Segment Open
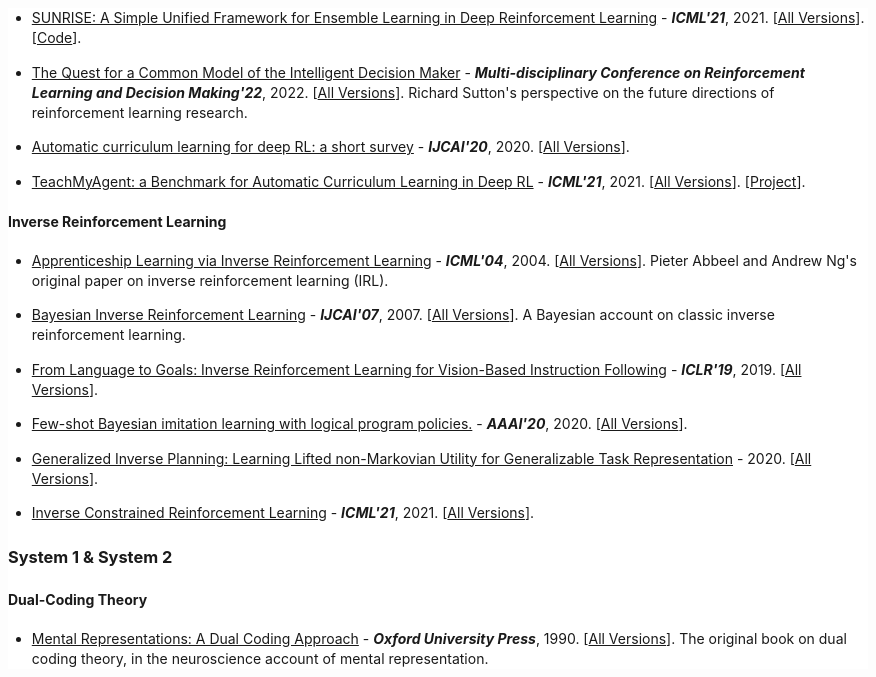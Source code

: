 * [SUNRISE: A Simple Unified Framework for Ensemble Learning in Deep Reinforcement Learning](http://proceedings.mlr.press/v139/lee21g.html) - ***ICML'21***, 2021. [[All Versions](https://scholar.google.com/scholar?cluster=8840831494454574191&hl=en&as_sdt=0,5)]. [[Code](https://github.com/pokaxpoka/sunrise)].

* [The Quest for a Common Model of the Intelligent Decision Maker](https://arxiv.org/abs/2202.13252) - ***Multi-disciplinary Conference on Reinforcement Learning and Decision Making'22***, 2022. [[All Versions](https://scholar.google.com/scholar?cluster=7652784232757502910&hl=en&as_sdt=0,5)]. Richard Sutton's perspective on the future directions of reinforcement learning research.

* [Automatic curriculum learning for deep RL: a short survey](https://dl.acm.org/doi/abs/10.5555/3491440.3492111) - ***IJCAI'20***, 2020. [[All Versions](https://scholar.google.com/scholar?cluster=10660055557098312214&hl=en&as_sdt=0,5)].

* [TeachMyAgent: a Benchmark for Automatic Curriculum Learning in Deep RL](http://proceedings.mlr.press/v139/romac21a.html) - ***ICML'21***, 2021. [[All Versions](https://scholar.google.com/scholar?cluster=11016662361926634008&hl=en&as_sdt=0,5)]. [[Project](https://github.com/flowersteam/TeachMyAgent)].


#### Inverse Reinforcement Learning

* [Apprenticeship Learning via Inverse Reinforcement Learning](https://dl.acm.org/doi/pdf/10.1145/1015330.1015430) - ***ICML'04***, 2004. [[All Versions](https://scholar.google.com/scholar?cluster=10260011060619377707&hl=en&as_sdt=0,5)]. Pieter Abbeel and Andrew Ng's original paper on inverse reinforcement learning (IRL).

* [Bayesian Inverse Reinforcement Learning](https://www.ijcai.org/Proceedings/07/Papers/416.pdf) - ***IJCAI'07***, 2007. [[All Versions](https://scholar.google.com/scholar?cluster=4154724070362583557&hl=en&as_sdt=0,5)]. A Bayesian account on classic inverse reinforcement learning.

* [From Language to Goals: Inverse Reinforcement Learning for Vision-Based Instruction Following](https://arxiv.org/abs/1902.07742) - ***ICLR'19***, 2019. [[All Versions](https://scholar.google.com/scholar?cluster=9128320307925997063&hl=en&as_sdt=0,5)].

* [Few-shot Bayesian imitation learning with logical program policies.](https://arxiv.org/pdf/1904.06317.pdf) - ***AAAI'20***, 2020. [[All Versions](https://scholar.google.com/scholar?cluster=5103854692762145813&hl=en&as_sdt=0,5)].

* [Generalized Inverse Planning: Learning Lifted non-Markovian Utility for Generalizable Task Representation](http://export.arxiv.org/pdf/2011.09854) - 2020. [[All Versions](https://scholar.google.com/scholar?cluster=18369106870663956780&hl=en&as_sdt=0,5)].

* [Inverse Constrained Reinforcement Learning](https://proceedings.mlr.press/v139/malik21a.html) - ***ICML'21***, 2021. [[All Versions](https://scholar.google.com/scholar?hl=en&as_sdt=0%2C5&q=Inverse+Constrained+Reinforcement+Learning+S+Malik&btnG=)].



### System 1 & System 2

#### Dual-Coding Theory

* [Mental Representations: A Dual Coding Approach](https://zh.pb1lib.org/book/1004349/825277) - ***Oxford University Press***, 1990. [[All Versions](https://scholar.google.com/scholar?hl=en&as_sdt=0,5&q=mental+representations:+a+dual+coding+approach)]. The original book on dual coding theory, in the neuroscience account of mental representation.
Segment Closed
* [INSTRUCTIONS FOR THE TASK] Output the entries above verbatim, leaving out images.

* [RESPONSE BELOW]
Source code

: * [SUNRISE: A Simple Unified Framework for Ensemble Learning in Deep Reinforcement Learning](http://proceedings.mlr.press/v139/lee21g.html) - ***ICML'21***, 2021. [[All Versions](https://scholar.google.com/scholar?cluster=8840831494454574191&hl=en&as_sdt=0,5)]. [[Code](https://github.com/pokaxpoka/sunrise)].

* [The Quest for a Common Model of the Intelligent Decision Maker](https://arxiv.org/abs/2202.13252) - ***Multi-disciplinary Conference on Reinforcement Learning and Decision Making'22***, 2022. [[All Versions](https://scholar.google.com/scholar?cluster=7652784232757502910&hl=en&as_sdt=0,5)]. Richard Sutton's perspective on the future directions of reinforcement learning research.

* [Automatic curriculum learning for deep RL: a short survey](https://dl.acm.org/doi/abs/10.5555/3491440.3492111) - ***IJCAI'20***, 2020. [[All Versions](https://scholar.google.com/scholar?cluster=10660055557098312214&hl=en&as_sdt=0,5)].

* [TeachMyAgent: a Benchmark for Automatic Curriculum Learning in Deep RL](http://proceedings.mlr.press/v139/romac21a.html) - ***ICML'21***, 2021. [[All Versions](https://scholar.google.com/scholar?cluster=11016662361926634008&hl=en&as_sdt=0,5)]. [[Project](https://github.com/flowersteam/TeachMyAgent)].


#### Inverse Reinforcement Learning

* [Apprenticeship Learning via Inverse Reinforcement Learning](https://dl.acm.org/doi/pdf/10.1145/1015330.1015430) - ***ICML'04***, 2004. [[All Versions](https://scholar.google.com/scholar?cluster=10260011060619377707&hl=en&as_sdt=0,5)]. Pieter Abbeel and Andrew Ng's original paper on inverse reinforcement learning (IRL).

* [Bayesian Inverse Reinforcement Learning](https://www.ijcai.org/Proceedings/07/Papers/416.pdf) - ***IJCAI'07***, 2007. [[All Versions](https://scholar.google.com/scholar?cluster=4154724070362583557&hl=en&as_sdt=0,5)]. A Bayesian account on classic inverse reinforcement learning.

* [From Language to Goals: Inverse Reinforcement Learning for Vision-Based Instruction Following](https://arxiv.org/abs/1902.07742) - ***ICLR'19***, 2019. [[All Versions](https://scholar.google.com/scholar?cluster=9128320307925997063&hl=en&as_sdt=0,5)].

* [Few-shot Bayesian imitation learning with logical program policies.](https://arxiv.org/pdf/1904.06317.pdf) - ***AAAI'20***, 2020. [[All Versions](https://scholar.google.com/scholar?cluster=5103854692762145813&hl=en&as_sdt=0,5)].

* [Generalized Inverse Planning: Learning Lifted non-Markovian Utility for Generalizable Task Representation](http://export.arxiv.org/pdf/2011.09854) - 2020. [[All Versions](https://scholar.google.com/scholar?cluster=18369106870663956780&hl=en&as_sdt=0,5)].

* [Inverse Constrained Reinforcement Learning](https://proceedings.mlr.press/v139/malik21a.html) - ***ICML'21***, 2021. [[All Versions](https://scholar.google.com/scholar?hl=en&as_sdt=0%2C5&q=Inverse+Constrained+Reinforcement+Learning+S+Malik&btnG=)].



### System 1 & System 2

#### Dual-Coding Theory

* [Mental Representations: A Dual Coding Approach](https://zh.pb1lib.org/book/1004349/825277) - ***Oxford University Press***, 1990. [[All Versions](https://scholar.google.com/scholar?hl=en&as_sdt=0,5&q=mental+representations:+a+dual+coding+approach)]. The original book on dual coding theory, in the neuroscience account of mental representation.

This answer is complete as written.